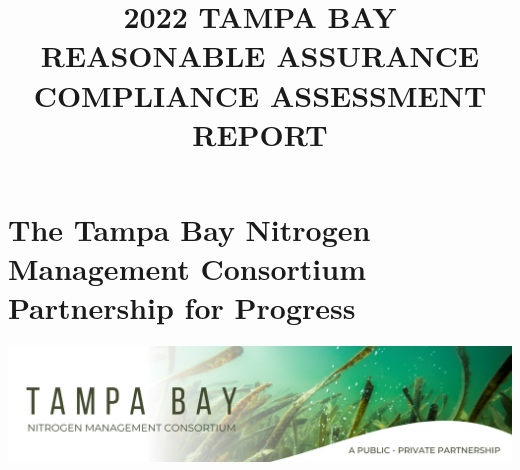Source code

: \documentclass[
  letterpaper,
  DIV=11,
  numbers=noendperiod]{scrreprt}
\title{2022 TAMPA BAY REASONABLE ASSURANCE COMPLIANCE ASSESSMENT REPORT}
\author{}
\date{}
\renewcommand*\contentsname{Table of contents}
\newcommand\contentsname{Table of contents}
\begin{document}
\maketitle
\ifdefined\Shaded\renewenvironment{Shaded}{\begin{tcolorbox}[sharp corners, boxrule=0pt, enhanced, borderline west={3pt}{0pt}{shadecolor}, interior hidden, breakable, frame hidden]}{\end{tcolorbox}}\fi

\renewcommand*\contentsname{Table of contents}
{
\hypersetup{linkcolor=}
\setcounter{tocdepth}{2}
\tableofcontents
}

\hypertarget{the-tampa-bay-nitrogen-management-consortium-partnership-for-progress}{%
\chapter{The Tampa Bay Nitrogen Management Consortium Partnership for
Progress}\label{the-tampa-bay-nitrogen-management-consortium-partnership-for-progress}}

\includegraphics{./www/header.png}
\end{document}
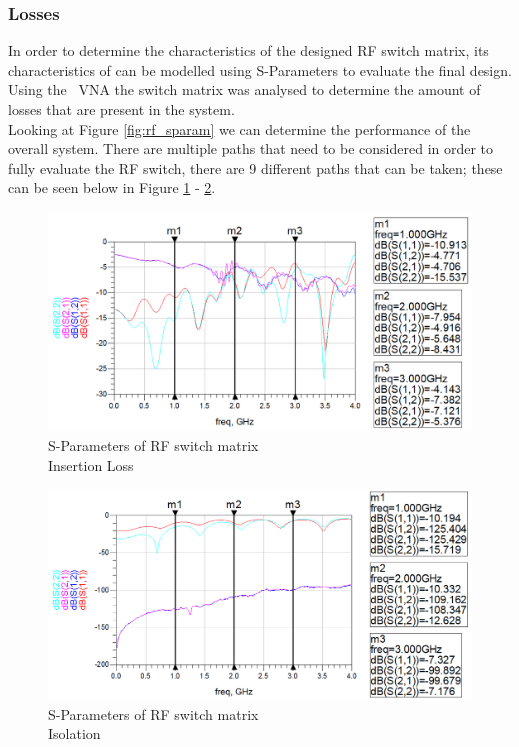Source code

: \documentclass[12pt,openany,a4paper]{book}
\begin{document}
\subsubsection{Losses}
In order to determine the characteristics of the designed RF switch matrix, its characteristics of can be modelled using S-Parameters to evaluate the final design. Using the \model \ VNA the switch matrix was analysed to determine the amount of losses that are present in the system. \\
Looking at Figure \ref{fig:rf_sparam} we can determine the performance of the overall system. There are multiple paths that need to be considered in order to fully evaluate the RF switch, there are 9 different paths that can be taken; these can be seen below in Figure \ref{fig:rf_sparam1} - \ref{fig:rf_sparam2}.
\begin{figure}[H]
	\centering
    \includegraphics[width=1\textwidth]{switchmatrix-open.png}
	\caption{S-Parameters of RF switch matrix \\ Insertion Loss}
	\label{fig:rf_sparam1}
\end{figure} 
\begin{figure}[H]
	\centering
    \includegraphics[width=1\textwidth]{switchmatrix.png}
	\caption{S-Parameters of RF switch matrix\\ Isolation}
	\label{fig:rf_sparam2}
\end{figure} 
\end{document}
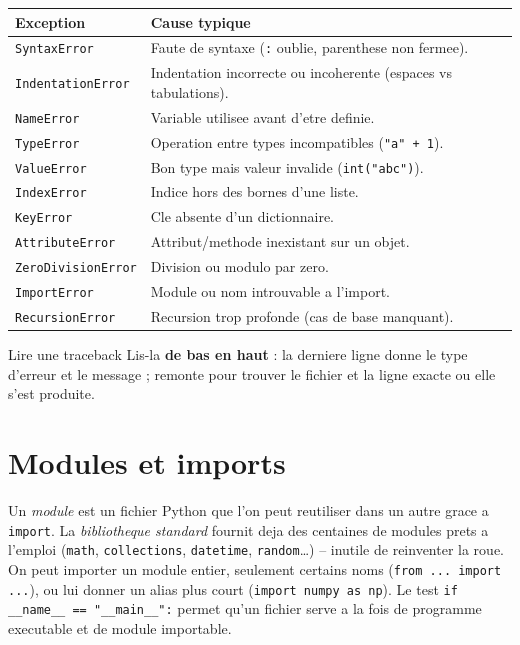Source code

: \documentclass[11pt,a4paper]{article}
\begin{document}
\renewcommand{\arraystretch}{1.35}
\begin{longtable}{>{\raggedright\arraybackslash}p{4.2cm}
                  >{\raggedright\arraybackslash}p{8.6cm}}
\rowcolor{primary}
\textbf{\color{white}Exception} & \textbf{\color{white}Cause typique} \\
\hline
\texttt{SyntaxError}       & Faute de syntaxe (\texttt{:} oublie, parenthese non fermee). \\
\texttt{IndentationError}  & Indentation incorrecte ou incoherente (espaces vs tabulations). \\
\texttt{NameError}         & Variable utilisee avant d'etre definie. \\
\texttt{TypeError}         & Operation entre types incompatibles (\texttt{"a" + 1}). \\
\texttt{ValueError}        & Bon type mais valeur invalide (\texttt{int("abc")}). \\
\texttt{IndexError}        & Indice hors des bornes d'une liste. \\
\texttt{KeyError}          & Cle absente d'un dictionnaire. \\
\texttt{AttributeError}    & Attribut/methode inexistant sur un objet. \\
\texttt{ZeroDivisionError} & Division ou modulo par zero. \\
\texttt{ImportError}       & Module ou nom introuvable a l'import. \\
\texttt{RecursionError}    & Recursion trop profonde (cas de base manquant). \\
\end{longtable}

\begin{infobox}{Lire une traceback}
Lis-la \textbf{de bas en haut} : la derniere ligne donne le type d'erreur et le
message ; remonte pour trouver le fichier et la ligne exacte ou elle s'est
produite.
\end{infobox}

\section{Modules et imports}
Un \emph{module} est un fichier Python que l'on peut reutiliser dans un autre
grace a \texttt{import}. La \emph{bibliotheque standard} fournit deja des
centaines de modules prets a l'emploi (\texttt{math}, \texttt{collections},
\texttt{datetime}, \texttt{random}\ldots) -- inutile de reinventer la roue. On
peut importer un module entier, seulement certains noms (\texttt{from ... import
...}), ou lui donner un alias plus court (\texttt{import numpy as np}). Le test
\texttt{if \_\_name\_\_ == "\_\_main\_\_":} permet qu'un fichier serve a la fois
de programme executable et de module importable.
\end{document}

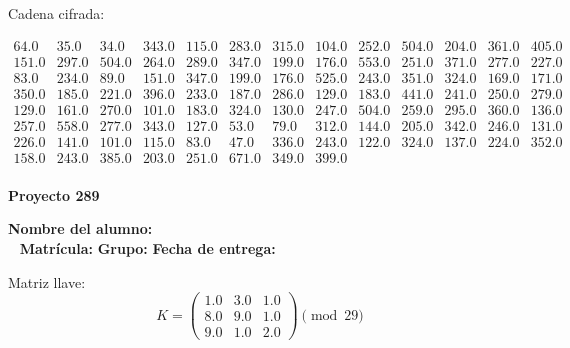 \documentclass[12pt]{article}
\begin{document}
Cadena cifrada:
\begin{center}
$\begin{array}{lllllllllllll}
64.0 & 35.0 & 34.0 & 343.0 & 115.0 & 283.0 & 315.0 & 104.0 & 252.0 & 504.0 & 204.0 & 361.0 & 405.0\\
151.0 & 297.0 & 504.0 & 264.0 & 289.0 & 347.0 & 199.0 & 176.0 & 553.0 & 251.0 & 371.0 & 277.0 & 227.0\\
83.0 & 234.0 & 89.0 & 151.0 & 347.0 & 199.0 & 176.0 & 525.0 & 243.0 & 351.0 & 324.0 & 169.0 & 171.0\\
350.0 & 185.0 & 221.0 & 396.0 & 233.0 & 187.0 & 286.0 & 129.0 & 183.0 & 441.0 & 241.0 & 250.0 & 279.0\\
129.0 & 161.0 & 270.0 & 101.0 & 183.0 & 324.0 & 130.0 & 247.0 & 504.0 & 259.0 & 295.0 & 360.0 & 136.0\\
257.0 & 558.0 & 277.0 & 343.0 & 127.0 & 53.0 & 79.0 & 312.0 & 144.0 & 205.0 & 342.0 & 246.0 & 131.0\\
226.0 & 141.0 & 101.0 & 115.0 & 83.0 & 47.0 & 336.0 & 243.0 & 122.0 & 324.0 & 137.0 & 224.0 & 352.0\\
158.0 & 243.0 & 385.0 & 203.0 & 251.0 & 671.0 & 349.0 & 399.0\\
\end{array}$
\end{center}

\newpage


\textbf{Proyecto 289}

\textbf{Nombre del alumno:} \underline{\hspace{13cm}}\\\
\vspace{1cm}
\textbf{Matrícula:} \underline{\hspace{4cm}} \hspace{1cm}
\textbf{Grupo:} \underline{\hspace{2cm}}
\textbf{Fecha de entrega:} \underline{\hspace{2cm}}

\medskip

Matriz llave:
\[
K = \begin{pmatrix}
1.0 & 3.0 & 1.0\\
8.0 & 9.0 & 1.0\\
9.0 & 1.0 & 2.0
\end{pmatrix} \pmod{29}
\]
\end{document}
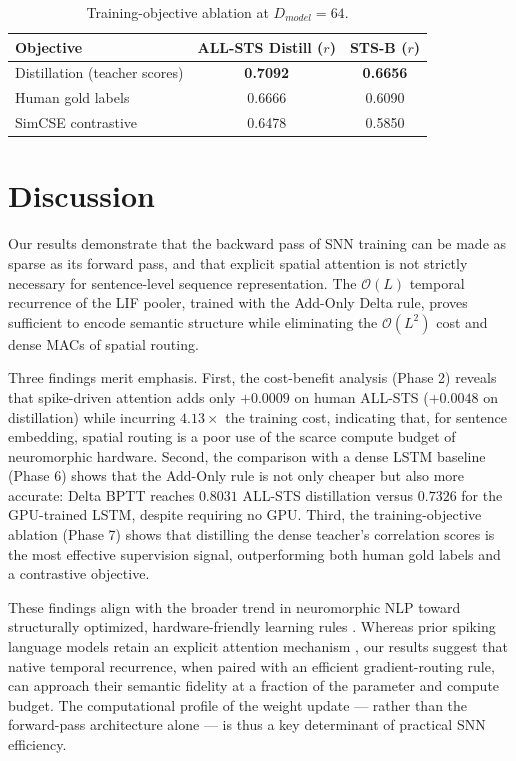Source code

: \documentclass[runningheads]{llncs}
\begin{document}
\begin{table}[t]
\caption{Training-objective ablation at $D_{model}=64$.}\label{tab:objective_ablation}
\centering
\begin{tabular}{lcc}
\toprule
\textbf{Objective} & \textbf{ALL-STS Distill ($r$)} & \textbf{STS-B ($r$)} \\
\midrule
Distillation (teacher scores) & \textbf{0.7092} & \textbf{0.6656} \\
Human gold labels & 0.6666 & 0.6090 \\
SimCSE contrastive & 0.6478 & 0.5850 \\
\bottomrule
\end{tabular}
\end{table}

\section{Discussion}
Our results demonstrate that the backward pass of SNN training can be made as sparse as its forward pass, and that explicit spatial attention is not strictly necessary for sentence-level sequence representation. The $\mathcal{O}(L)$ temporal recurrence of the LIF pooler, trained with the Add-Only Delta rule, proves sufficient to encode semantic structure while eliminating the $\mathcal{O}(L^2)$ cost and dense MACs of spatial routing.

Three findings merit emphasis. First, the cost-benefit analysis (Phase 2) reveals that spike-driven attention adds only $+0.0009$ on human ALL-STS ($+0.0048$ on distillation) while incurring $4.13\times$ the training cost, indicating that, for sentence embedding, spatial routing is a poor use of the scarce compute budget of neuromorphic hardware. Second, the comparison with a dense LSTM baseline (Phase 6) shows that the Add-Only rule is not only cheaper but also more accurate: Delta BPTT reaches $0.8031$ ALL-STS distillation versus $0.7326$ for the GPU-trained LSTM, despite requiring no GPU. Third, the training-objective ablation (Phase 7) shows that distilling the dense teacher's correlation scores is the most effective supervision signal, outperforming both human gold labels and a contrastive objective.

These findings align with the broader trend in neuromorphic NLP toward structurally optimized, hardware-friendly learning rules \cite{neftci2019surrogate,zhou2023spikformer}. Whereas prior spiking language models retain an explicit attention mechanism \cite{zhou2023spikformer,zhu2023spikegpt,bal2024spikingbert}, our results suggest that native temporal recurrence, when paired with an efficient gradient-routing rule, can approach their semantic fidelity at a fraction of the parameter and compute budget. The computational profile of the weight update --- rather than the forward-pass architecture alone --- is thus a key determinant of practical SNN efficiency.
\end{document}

--------------------------------------------------

• [Task to complete]:
Return, exactly as they stand, the lines from the opening line of the listing through the line with "In order to determine", both ends counted, and no pictures.

• [Written response]:
Source code

: \documentclass[
  letterpaper,
  DIV=11,
  numbers=noendperiod]{scrreprt}
\title{2022 TAMPA BAY REASONABLE ASSURANCE COMPLIANCE ASSESSMENT REPORT}
\author{}
\date{}
\renewcommand*\contentsname{Table of contents}
\newcommand\contentsname{Table of contents}
\begin{document}
\maketitle
\ifdefined\Shaded\renewenvironment{Shaded}{\begin{tcolorbox}[sharp corners, boxrule=0pt, enhanced, borderline west={3pt}{0pt}{shadecolor}, interior hidden, breakable, frame hidden]}{\end{tcolorbox}}\fi

\renewcommand*\contentsname{Table of contents}
{
\hypersetup{linkcolor=}
\setcounter{tocdepth}{2}
\tableofcontents
}

\hypertarget{the-tampa-bay-nitrogen-management-consortium-partnership-for-progress}{%
\chapter{The Tampa Bay Nitrogen Management Consortium Partnership for
Progress}\label{the-tampa-bay-nitrogen-management-consortium-partnership-for-progress}}

\includegraphics{./www/header.png}
\end{document}
Source code

: \documentclass[12pt,openany,a4paper]{book}
\begin{document}
\subsubsection{Losses}
In order to determine the characteristics of the designed RF switch matrix, its characteristics of can be modelled using S-Parameters to evaluate the final design. Using the \model \ VNA the switch matrix was analysed to determine the amount of losses that are present in the system. \\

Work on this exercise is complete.